■ Raw data ■
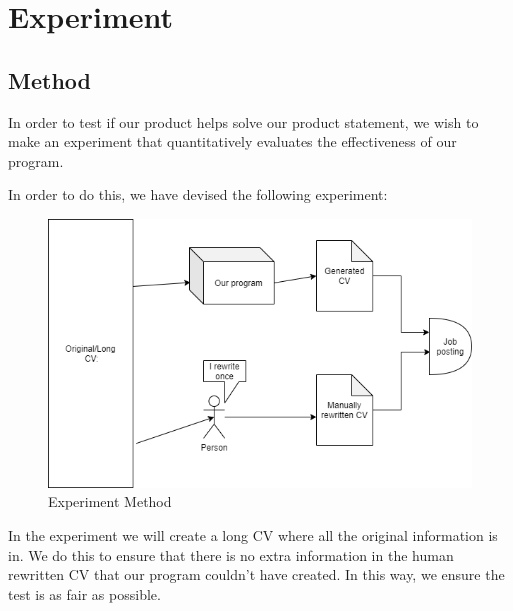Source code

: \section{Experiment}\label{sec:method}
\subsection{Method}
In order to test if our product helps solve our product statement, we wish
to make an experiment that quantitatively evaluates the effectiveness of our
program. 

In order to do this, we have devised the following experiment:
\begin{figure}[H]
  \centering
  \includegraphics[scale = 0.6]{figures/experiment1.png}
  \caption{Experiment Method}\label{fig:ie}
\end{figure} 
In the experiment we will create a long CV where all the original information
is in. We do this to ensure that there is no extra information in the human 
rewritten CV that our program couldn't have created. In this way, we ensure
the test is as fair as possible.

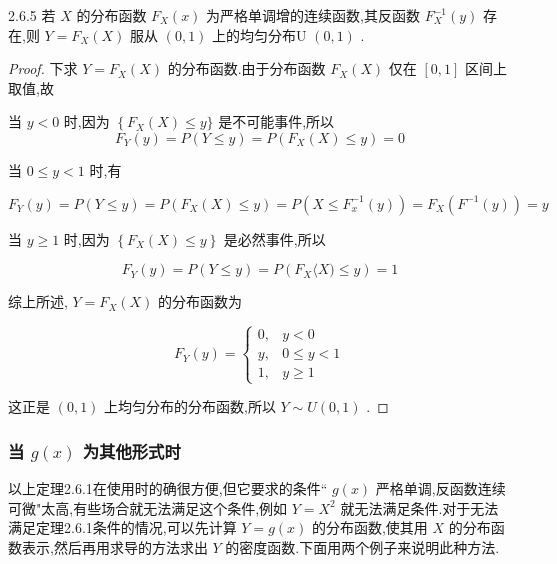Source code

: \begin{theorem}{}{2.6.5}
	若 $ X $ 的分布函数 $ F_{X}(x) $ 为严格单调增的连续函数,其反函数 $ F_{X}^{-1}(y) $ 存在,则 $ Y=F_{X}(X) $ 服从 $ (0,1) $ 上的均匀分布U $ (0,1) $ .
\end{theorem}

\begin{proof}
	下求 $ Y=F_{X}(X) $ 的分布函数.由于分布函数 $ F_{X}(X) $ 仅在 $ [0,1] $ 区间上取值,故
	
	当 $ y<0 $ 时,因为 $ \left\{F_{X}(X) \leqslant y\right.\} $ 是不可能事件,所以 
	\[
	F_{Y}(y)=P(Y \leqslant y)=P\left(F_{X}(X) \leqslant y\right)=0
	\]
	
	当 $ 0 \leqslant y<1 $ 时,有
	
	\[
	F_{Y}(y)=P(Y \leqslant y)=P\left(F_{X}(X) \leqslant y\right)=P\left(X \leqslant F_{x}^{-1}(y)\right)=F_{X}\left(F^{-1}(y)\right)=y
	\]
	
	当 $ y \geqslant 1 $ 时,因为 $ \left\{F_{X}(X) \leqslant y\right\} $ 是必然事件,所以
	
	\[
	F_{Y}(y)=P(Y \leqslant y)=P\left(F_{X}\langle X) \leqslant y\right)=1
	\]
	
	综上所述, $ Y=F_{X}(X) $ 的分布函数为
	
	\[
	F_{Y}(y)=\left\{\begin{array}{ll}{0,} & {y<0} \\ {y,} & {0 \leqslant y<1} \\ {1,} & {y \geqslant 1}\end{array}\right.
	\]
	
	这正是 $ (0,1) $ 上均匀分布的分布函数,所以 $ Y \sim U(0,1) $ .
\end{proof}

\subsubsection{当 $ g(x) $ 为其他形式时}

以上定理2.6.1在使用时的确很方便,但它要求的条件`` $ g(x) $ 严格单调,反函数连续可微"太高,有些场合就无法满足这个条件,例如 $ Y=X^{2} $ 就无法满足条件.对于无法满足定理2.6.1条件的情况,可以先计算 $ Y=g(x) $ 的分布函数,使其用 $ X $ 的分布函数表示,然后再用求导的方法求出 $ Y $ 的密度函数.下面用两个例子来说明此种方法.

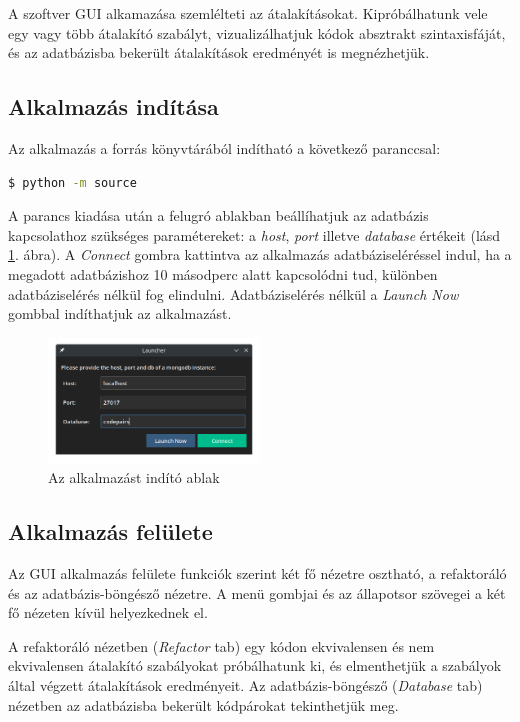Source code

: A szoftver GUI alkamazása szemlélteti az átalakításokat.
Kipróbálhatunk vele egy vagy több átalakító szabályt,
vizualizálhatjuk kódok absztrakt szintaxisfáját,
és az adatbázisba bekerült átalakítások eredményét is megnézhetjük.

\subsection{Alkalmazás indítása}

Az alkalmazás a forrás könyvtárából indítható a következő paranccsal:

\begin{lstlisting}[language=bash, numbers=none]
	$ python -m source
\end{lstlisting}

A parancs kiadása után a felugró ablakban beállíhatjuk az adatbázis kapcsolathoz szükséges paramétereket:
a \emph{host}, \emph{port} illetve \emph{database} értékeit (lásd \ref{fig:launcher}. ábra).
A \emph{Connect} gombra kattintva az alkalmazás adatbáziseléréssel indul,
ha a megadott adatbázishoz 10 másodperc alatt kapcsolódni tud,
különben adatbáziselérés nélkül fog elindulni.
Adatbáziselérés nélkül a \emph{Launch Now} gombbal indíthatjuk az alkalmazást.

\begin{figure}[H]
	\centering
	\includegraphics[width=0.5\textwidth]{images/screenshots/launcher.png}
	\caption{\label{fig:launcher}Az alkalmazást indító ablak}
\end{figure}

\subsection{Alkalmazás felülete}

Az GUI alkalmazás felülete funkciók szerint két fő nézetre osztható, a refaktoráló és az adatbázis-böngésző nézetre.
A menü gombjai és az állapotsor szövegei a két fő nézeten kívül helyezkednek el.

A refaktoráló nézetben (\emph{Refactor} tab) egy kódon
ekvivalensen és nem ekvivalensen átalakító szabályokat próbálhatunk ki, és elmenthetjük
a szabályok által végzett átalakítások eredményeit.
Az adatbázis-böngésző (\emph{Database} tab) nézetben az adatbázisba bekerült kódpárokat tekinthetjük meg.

■ Work instruction ■
Beginning with the line that contains "a szabályok által", return every line to the end of the listing, unchanged, and nothing else.

■ Written reply ■
a szabályok által végzett átalakítások eredményeit.
Az adatbázis-böngésző (\emph{Database} tab) nézetben az adatbázisba bekerült kódpárokat tekinthetjük meg.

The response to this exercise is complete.